Around Cal

Berkeley Magazine, Fall 1998




NOVEMBER BALLOT MEASURE HOLDS KEY TO A SAFER CAMPUS

Proposition 1A on California's Nov. 3 ballot is of critical importance to UC Berkeley, since it will provide more than $75 million to secure or renew buildings that could sustain serious damage in a major earthquake.

Berkeley's share of the $9.2 billion bond issue, which provides money for K-12 as well as for higher education, is a small but critical piece of the billion dollars needed to ensure an earthquake doesn't put Cal out of business. Over four years' time, Prop 1A will funnel more than $800 million for facilities reform to the nine UC campuses and a proposed 10th campus. The amount would be supplemented by private funds and money from Berkeley's operating budget.

"In the event of a major earthquake on the Hayward Fault, which runs -- unfortunately -- through the heart of the campus, nearly one in three of the buildings could present a threat to life safety, and an even higher percentage would in all likelihood be rendered inoperable," said Chancellor Berdahl.

In addition to life safety, the campus's first concern, a sizable quake could threaten the continued operation of the campus and its important research.

"Take those laboratories out of commission for two, three, or five years and the faculty will be gone. And the role that we have played in developing Northern California's impressive economy will disappear overnight," said Berdahl.

One of the larger portions of the bond pie will go to make LeConte Hall seismically safe. Though it houses four large lecture halls and many teaching labs, in the most recent survey of campus buildings it was rated seismically poor. "The bond monies will go a long way toward providing a safe environment for the teaching activities in the building," said Professor Roger Falcone, chair of the physics department.

It also will save a valuable historic building.
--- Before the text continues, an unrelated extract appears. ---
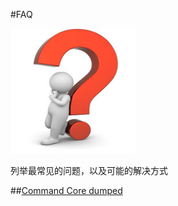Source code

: #FAQ

<img src="FAQ.jpg" width="200px" height="200px" alt="Q&A"/>

列举最常见的问题，以及可能的解决方式

##[Command Core dumped](cmd_core_dumped.md)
Part of John Galen Howard's original campus plan, LeConte was the site of the world's first atom smasher, built in 1929 by Cal's first Nobel laureate, Ernest O. Lawrence, and became the home to five other Nobel physicists.

Other buildings slated for retrofit include Wurster Hall, home to the College of Environmental Design; Barker Hall, which houses numerous cell and molecular biology labs; and the old two-story brick Archaeological Research Facility.

Berdahl said that Prop 1A deserves a close look by anyone concerned about the future of Cal, as well as the future of public education in California.

"Funds from this bond measure are essential to the success of public schooling in California -- in first grade classrooms and in university laboratories," he said.